2025-05-05·14 min read

Differential testing for smart contracts: comparing implementations to find bugs

Differential Testing for Smart Contracts: Comparing Implementations to Find Bugs

By antonio — April 2026

Here's a simple idea that catches surprisingly nasty bugs: take two implementations of the same thing and compare their outputs. If they disagree, at least one of them is wrong.

That's differential testing. It's been a workhorse technique in compiler testing and browser security for decades. It works just as well for smart contracts — maybe even better, because DeFi is full of multiple implementations of the same specs.

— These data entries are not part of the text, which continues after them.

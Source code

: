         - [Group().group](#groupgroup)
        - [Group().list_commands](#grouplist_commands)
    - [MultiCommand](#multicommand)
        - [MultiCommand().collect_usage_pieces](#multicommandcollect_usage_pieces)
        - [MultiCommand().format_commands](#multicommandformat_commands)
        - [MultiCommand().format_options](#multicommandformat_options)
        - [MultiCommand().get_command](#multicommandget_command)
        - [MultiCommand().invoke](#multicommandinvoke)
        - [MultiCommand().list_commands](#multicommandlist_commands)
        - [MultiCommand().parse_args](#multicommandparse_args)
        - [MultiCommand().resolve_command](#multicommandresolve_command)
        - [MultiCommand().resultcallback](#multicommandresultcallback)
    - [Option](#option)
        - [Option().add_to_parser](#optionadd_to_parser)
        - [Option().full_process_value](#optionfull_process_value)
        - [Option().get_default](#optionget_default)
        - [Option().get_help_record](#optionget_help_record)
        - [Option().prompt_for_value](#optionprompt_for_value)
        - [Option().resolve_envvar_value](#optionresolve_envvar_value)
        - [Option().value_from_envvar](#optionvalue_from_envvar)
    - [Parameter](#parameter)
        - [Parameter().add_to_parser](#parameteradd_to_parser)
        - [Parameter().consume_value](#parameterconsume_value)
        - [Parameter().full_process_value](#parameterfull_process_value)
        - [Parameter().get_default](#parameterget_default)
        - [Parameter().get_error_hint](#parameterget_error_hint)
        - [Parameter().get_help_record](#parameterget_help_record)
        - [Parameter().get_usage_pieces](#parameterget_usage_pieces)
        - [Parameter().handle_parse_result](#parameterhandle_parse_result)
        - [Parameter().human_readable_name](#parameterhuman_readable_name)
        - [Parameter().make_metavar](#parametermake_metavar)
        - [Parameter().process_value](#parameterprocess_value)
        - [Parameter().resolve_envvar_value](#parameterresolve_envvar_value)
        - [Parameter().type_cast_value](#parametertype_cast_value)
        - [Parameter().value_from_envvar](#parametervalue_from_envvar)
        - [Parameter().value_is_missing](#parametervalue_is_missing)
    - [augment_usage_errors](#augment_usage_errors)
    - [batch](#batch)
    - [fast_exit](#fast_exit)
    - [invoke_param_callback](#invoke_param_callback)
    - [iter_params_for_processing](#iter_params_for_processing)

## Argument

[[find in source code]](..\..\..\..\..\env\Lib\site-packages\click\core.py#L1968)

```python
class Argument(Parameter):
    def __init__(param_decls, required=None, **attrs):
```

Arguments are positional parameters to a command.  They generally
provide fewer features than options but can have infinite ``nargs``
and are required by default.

Let me show you how to set it up, where it shines, and the real bugs it catches.

What is differential testing?

The concept is straightforward:

  1. You have two (or more) implementations of the same specification
  2. You feed them the same inputs
  3. You compare their outputs
  4. Any difference is a bug in at least one implementation

The power is that you don't need to know what the correct output should be. You just need to know that both implementations should agree. This lets you generate millions of random inputs without writing specific expected outputs for each one.

Input → Implementation A → Output A  ─┐
                                       ├─→ Compare → Mismatch = Bug
Input → Implementation B → Output B  ─┘

For smart contracts, the "implementations" can be:

  • Two different contracts implementing the same ERC standard
  • A reference implementation vs a gas-tuned version
  • The same contract compiled with different Solidity versions
  • A Solidity implementation vs a Vyper implementation
  • An on-chain contract vs an off-chain simulator

When differential testing makes sense

Not every project needs differential testing. Here's when it's worth the setup cost:

You're building a gas-efficient version of something standard. If you're writing a gas-tuned ERC-20 or a custom AMM based on a known formula, differential testing against the reference implementation catches bugs introduced by the rewrite.

You're migrating between versions. Upgrading from Solidity 0.7 to 0.8? Migrating a Vyper contract to Solidity? Differential testing verifies behavioral equivalence.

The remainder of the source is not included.